**** STORED DATA

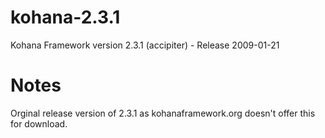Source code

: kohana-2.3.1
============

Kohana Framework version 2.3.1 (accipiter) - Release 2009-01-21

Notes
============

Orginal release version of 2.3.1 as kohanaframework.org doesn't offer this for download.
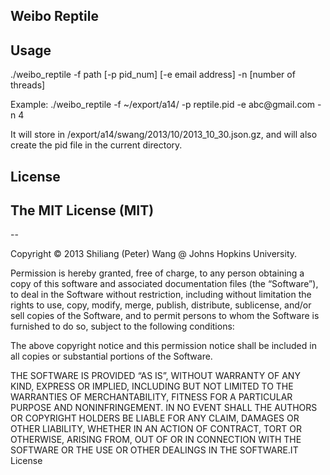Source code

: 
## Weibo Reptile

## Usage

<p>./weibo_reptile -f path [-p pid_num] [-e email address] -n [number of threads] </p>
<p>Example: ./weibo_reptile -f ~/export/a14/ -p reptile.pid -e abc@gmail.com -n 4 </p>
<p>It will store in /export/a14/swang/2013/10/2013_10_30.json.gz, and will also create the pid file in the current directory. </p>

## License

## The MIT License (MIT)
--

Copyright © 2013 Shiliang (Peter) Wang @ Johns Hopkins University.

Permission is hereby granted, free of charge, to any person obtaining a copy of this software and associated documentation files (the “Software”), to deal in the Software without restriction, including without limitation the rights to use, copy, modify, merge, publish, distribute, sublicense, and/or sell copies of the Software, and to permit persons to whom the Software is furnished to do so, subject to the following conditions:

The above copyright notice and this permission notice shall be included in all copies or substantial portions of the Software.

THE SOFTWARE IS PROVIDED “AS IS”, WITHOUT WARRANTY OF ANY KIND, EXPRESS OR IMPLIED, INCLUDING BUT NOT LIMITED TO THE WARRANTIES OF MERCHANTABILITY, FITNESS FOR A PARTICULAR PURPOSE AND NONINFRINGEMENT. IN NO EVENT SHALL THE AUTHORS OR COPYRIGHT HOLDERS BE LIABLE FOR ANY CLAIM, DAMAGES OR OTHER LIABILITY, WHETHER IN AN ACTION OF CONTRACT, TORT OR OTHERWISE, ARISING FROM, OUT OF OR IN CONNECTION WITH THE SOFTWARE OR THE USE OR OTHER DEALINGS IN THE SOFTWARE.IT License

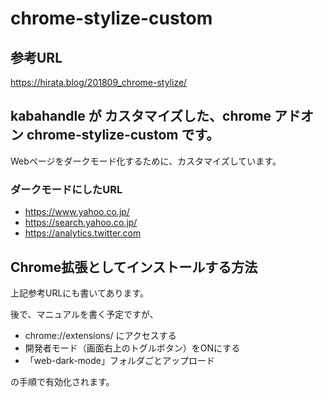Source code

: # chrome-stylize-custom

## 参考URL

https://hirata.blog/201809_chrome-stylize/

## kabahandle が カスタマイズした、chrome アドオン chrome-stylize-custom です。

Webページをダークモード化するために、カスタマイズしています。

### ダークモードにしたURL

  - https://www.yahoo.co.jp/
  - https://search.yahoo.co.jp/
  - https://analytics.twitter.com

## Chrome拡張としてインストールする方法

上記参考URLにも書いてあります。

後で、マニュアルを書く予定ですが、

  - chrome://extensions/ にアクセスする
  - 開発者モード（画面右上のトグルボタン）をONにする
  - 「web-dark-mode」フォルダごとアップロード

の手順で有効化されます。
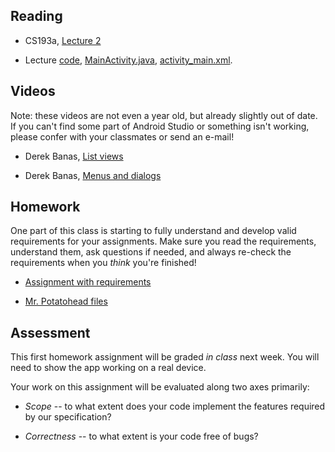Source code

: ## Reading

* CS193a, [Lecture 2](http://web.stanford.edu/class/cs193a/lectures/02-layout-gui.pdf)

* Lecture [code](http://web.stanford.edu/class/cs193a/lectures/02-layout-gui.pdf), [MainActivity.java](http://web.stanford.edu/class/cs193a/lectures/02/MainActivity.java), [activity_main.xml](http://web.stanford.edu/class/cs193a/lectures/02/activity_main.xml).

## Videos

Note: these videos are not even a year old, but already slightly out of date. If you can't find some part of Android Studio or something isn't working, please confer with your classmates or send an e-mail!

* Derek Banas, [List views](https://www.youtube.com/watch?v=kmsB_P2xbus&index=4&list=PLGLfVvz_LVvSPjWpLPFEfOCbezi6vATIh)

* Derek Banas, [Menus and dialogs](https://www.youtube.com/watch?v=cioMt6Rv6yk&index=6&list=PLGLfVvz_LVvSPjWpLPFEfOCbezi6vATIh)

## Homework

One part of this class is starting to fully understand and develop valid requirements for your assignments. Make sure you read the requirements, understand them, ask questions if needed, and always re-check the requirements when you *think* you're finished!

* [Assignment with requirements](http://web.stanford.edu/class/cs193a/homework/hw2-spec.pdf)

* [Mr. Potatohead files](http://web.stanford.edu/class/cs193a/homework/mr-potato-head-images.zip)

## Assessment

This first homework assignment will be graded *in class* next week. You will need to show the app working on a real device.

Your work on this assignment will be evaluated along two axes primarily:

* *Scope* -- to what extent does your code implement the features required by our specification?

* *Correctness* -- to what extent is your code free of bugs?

********

Looking at the data above, work out how many lines contain "Lecture" and answer with the figure only.

2